In this study, a method has been developed to coat metal powder particles (Fe, 316L stainless steel and Cu) with graphene oxide (GO). The method is based on using a pH window where opposite zeta potentials cause the GO sheets to be attracted to the passive oxide layer of the metal powder surface and a rotary evaporator mixing to achieve good dispersion and control the concentration of GO. The pH-dependent interactions of GO and Cu and Fe metal powders in solution have been investigated by mixing the metal powder with GO dispersions between pH 4.2 and 11.3, and it could be observed that GO attached to the metal powder surfaces up to pH ~8 for both Cu and Fe. At lower pH the zeta potential of GO becomes less negative and oxidation of the metal becomes more prominent.
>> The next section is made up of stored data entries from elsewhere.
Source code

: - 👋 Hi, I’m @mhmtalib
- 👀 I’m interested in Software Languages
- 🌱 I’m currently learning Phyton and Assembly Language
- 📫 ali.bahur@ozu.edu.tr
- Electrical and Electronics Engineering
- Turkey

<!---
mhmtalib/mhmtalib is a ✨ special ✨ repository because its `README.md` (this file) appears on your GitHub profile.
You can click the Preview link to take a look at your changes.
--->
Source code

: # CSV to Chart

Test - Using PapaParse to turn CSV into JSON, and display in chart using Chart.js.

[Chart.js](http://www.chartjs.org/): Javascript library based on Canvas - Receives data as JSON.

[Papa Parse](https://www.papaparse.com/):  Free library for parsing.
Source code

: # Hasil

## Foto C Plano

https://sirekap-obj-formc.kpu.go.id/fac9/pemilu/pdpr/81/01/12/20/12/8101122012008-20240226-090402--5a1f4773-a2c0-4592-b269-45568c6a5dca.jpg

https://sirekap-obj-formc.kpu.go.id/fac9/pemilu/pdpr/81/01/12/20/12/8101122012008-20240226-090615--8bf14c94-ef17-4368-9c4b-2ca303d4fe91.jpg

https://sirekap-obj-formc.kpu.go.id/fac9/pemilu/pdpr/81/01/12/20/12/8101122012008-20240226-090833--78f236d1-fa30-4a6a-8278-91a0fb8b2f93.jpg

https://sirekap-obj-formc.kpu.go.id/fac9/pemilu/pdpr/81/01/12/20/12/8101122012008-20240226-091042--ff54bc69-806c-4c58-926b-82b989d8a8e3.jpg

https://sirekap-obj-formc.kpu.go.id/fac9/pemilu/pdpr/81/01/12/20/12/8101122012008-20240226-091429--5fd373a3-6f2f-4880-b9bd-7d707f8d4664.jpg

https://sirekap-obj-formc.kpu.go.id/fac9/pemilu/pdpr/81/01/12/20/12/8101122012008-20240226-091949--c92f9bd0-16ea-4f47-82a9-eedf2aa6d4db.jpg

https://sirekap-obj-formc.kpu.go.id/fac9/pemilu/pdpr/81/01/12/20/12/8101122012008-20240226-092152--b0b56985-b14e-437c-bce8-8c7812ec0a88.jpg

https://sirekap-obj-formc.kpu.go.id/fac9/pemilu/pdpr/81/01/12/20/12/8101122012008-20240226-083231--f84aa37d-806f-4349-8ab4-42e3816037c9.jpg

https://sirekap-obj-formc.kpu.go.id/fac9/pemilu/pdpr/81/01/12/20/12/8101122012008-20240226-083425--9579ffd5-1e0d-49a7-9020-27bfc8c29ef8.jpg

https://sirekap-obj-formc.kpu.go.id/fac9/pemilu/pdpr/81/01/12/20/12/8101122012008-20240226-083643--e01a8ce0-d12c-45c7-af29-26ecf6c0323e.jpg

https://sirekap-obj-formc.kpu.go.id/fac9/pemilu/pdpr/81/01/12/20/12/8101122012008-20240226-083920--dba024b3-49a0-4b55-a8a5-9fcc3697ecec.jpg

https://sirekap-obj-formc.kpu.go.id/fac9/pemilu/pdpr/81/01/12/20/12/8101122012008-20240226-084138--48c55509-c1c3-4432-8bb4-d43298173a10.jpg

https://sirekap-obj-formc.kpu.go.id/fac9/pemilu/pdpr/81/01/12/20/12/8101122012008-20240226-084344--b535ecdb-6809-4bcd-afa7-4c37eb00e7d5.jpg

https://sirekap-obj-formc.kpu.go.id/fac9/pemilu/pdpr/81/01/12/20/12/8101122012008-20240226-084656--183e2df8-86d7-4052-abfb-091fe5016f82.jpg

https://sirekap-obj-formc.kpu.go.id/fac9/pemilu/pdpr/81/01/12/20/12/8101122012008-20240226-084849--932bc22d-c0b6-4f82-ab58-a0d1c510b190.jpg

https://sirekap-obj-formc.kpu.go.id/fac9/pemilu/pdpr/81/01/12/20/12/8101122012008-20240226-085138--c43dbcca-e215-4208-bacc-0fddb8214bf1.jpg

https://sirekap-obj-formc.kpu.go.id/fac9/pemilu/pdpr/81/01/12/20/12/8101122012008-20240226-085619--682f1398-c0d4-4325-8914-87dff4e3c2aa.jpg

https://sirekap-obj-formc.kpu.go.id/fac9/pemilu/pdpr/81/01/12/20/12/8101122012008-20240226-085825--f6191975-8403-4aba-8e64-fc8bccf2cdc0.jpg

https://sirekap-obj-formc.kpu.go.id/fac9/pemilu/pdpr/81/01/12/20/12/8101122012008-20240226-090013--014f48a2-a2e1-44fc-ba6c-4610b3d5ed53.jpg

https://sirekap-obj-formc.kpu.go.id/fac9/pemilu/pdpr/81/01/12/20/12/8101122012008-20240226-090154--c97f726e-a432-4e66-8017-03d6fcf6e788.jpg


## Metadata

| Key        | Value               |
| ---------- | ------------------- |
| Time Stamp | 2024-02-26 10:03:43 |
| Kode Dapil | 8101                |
Based on these observations, a pH window just below the IEP of the surface metal oxides was used to adhere GO on metal powders in a rotary evaporator with controlled GO concentrations and good distribution of the GO sheets which was verified with SEM and Raman spectroscopy mapping. X-ray diffraction and Raman spectroscopy has been used to evaluate the GO and the metal oxides. Some relevant powder properties were investigated before and after coating of GO. The reflectance of Cu powders in the near-infrared 1070 nm wavelength range was reduced by up to 66 %, depending on the amount of GO coating. Flowability measurements showed that the flowability of the coated 316L powder could be improved significantly while the flowability of pure Fe powder was relatively unaffected by the coating. The results show that GO coated metal powder can be useful in additive manufacturing processes using a laser powder fusion technique where low reflectance and high flowability are important.